SUN Life Financial on Thursday reported a rise in first-quarter profit, as the life insurer was helped by strength in its Asia market and strong performance in its wealth and asset management business.
Canadian insurers, including Sun Life and Manulife Financial, are expanding in Asia to tap into a growing, under-insured middle class, helping them offset some of the weakness that they have been facing in the US market.
Manulife’s 3-percent rise in first-quarter profit was also partly driven by growth in its Asia business.
Sun Life’s underlying income from its Asia markets rose 11 percent to CA$197 million ($142 million) in the first quarter from the year-ago period.

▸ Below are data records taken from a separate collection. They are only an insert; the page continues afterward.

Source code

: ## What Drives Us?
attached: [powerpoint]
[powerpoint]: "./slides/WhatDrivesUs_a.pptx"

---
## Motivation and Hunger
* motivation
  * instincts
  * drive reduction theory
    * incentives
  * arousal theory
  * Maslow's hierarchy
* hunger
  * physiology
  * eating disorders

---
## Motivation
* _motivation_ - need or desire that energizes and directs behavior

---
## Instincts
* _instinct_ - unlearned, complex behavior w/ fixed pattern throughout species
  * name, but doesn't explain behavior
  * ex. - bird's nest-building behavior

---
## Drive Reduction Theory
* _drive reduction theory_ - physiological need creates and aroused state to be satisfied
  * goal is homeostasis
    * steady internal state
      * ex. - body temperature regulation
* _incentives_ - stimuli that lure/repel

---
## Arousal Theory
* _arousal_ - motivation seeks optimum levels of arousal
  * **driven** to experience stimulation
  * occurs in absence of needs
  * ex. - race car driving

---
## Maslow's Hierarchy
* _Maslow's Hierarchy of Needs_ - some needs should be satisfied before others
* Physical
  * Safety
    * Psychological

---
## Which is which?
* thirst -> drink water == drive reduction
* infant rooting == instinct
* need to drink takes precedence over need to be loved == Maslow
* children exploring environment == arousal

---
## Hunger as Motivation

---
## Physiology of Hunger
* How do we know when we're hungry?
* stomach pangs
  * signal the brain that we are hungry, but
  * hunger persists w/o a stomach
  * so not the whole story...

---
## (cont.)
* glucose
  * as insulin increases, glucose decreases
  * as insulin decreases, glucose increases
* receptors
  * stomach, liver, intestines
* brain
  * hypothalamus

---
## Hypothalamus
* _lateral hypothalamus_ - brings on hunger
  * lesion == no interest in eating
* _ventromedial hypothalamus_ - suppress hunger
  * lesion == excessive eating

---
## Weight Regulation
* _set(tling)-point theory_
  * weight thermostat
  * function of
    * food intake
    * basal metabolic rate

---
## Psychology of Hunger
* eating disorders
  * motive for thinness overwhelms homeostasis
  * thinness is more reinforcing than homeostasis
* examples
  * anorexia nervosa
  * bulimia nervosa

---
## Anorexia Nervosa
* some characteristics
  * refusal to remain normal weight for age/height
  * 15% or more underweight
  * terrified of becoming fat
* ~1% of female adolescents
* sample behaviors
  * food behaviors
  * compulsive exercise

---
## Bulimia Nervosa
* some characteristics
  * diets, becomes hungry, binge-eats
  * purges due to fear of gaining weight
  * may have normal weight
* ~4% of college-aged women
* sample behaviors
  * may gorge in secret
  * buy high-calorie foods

“In an increasingly complex business environment, we continue to advance on our Client Impact Strategy and strategic imperatives, underscored by new digital tools and capabilities, robust capital raising at SLC Management, and strong sales and distribution in Asia,” CEO Kevin Strain said in a statement.
Its domestic business also reported a 21-percent rise in underlying net income, while asset management reported a 19-percent jump to CA$487 million ($350 million).
The company’s net income was CA$928 million ($666.9 million), or CA$1.62 per share, for the three months ended March 31. That compares with a profit of CA$818 million ($588 million), or CA$1.40 ($1) per share, a year earlier.